Exercise aim »
Among the records below, find each line that includes the string "availability" and copy it.

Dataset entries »
=== Section Start ===

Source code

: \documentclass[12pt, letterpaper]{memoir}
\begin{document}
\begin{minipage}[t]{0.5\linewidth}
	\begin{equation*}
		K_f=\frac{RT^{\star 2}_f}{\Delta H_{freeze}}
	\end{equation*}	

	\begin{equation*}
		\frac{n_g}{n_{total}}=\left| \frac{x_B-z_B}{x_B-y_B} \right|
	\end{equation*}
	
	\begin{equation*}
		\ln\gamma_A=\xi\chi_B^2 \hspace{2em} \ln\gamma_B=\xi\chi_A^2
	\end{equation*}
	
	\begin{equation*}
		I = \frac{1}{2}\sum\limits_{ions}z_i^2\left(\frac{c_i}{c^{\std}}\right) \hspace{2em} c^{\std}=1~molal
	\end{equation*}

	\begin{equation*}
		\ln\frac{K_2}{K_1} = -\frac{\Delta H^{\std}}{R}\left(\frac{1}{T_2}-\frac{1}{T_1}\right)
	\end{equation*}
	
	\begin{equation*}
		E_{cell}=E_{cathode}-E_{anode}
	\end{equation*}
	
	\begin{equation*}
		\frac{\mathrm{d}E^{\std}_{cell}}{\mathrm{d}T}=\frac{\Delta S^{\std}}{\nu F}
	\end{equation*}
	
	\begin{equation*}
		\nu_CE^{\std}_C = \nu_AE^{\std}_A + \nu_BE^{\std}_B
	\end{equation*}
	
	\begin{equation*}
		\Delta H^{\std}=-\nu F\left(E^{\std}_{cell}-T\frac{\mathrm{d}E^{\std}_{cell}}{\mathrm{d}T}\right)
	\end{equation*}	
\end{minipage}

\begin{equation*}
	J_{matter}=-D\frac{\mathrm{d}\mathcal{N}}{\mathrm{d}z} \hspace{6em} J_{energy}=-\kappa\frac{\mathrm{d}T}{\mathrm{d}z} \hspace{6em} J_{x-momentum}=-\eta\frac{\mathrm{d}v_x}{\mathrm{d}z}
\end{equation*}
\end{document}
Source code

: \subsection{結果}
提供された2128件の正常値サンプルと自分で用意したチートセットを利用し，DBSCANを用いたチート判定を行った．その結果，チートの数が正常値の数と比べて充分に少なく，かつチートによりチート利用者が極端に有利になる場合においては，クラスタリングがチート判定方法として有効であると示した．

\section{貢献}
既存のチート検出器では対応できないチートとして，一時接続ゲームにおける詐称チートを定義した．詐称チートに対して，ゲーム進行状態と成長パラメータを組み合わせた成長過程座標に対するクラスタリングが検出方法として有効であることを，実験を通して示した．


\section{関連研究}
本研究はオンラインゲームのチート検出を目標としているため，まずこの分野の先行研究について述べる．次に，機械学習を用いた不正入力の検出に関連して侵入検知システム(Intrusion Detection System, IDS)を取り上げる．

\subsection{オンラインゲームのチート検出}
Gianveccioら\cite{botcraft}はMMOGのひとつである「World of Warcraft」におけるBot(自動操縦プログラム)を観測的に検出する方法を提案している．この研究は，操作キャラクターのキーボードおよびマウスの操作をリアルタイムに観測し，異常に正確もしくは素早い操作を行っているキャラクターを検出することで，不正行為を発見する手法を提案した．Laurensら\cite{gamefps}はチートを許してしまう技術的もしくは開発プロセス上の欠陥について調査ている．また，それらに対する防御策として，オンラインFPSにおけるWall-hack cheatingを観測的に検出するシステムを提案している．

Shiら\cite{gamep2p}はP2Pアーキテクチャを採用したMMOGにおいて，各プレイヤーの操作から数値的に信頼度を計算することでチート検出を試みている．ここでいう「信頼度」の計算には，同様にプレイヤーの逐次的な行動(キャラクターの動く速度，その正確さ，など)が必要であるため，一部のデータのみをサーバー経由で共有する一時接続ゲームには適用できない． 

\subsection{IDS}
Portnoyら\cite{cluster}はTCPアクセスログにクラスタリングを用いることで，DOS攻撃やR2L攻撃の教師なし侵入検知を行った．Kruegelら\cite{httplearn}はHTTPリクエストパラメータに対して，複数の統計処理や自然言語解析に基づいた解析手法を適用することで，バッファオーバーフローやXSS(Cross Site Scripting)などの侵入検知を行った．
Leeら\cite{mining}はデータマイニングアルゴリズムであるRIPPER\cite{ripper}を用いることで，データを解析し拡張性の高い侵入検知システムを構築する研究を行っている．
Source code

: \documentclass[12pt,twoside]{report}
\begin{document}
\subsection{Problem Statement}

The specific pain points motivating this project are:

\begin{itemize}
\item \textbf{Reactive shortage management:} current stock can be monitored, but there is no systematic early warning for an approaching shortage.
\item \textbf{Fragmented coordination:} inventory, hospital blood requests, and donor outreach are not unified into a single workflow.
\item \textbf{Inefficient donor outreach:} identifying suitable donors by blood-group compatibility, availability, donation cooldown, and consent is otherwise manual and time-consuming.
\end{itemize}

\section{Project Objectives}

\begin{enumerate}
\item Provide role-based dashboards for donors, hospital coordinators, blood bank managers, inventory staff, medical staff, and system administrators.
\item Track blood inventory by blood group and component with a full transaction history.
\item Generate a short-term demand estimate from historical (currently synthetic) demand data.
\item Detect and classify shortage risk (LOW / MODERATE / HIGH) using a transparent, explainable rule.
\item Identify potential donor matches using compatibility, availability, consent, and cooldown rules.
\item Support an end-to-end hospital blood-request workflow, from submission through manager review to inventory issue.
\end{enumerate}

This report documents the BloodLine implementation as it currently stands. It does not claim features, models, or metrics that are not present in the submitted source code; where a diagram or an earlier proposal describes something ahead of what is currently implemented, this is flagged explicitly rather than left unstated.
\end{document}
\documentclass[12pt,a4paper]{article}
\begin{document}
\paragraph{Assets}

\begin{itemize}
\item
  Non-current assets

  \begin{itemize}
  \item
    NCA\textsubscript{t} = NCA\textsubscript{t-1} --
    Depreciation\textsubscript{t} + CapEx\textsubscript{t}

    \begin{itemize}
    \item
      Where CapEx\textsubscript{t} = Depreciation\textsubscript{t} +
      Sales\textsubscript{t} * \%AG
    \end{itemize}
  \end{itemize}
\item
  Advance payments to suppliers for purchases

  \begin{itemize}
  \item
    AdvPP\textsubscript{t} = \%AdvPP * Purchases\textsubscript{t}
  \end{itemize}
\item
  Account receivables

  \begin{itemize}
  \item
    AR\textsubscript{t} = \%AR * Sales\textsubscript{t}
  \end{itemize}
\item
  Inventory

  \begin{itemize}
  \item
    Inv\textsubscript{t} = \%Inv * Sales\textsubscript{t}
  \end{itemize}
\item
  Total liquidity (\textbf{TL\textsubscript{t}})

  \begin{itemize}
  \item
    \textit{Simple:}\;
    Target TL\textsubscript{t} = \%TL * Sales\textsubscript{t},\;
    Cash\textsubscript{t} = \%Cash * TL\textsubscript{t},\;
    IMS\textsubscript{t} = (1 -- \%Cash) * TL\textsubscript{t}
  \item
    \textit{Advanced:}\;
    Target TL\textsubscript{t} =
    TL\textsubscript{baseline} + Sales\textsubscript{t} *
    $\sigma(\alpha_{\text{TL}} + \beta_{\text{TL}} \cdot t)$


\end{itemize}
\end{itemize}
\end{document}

=== Section End ===
=== Section Start ===

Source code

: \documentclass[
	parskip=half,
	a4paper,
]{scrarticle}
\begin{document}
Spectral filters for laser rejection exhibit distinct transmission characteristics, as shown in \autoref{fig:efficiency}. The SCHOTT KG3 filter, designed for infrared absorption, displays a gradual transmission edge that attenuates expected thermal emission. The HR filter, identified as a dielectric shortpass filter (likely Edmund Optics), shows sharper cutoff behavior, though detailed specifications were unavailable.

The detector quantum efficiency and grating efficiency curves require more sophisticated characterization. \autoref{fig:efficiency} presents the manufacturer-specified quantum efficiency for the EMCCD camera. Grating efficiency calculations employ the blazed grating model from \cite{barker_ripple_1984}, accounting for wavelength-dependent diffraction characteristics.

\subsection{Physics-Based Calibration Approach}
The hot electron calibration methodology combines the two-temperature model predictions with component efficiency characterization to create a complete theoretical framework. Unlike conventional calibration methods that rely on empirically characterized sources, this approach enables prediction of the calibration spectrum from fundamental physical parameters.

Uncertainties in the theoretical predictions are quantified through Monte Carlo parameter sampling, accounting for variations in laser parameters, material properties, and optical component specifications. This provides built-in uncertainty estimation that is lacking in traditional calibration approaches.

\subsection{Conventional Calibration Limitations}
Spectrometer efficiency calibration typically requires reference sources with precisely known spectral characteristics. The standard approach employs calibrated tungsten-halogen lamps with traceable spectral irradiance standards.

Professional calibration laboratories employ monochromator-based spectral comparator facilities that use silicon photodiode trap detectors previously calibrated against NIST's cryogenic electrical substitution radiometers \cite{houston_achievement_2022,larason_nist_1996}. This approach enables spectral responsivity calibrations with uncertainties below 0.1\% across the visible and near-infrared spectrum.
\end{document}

=== Section End ===

Response to the exercise »
\item \textbf{Inefficient donor outreach:} identifying suitable donors by blood-group compatibility, availability, donation cooldown, and consent is otherwise manual and time-consuming.
\item Identify potential donor matches using compatibility, availability, consent, and cooldown rules.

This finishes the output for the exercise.